WORK REQUEST: Output all records below verbatim.

Excerpts from a dataset
■ ■ ■

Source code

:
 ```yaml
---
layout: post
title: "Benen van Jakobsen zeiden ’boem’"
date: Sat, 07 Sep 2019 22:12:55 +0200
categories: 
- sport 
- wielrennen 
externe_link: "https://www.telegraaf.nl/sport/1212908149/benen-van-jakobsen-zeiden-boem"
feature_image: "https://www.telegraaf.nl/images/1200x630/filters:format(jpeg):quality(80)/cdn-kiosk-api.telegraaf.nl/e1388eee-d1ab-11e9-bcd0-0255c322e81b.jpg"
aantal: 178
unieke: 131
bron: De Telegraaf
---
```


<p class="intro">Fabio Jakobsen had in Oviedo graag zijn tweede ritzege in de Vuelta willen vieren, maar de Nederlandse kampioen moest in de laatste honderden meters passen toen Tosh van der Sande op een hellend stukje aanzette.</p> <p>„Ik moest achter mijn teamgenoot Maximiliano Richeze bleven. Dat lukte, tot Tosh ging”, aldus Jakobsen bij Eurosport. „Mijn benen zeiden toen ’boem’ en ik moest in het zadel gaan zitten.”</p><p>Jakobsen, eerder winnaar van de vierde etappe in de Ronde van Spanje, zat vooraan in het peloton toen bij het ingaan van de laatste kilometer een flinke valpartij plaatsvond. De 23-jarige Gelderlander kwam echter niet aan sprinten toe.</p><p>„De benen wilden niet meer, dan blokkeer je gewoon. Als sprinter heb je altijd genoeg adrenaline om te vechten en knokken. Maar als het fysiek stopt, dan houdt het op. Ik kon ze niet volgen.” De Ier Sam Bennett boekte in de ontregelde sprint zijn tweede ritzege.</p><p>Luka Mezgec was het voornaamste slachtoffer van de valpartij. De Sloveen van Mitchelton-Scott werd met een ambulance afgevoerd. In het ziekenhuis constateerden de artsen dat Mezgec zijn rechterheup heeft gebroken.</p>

■ ■ ■

EXPECTED ANSWER:
Source code

:
 ```yaml
---
layout: post
title: "Benen van Jakobsen zeiden ’boem’"
date: Sat, 07 Sep 2019 22:12:55 +0200
categories: 
- sport 
- wielrennen 
externe_link: "https://www.telegraaf.nl/sport/1212908149/benen-van-jakobsen-zeiden-boem"
feature_image: "https://www.telegraaf.nl/images/1200x630/filters:format(jpeg):quality(80)/cdn-kiosk-api.telegraaf.nl/e1388eee-d1ab-11e9-bcd0-0255c322e81b.jpg"
aantal: 178
unieke: 131
bron: De Telegraaf
---
```


<p class="intro">Fabio Jakobsen had in Oviedo graag zijn tweede ritzege in de Vuelta willen vieren, maar de Nederlandse kampioen moest in de laatste honderden meters passen toen Tosh van der Sande op een hellend stukje aanzette.</p> <p>„Ik moest achter mijn teamgenoot Maximiliano Richeze bleven. Dat lukte, tot Tosh ging”, aldus Jakobsen bij Eurosport. „Mijn benen zeiden toen ’boem’ en ik moest in het zadel gaan zitten.”</p><p>Jakobsen, eerder winnaar van de vierde etappe in de Ronde van Spanje, zat vooraan in het peloton toen bij het ingaan van de laatste kilometer een flinke valpartij plaatsvond. De 23-jarige Gelderlander kwam echter niet aan sprinten toe.</p><p>„De benen wilden niet meer, dan blokkeer je gewoon. Als sprinter heb je altijd genoeg adrenaline om te vechten en knokken. Maar als het fysiek stopt, dan houdt het op. Ik kon ze niet volgen.” De Ier Sam Bennett boekte in de ontregelde sprint zijn tweede ritzege.</p><p>Luka Mezgec was het voornaamste slachtoffer van de valpartij. De Sloveen van Mitchelton-Scott werd met een ambulance afgevoerd. In het ziekenhuis constateerden de artsen dat Mezgec zijn rechterheup heeft gebroken.</p>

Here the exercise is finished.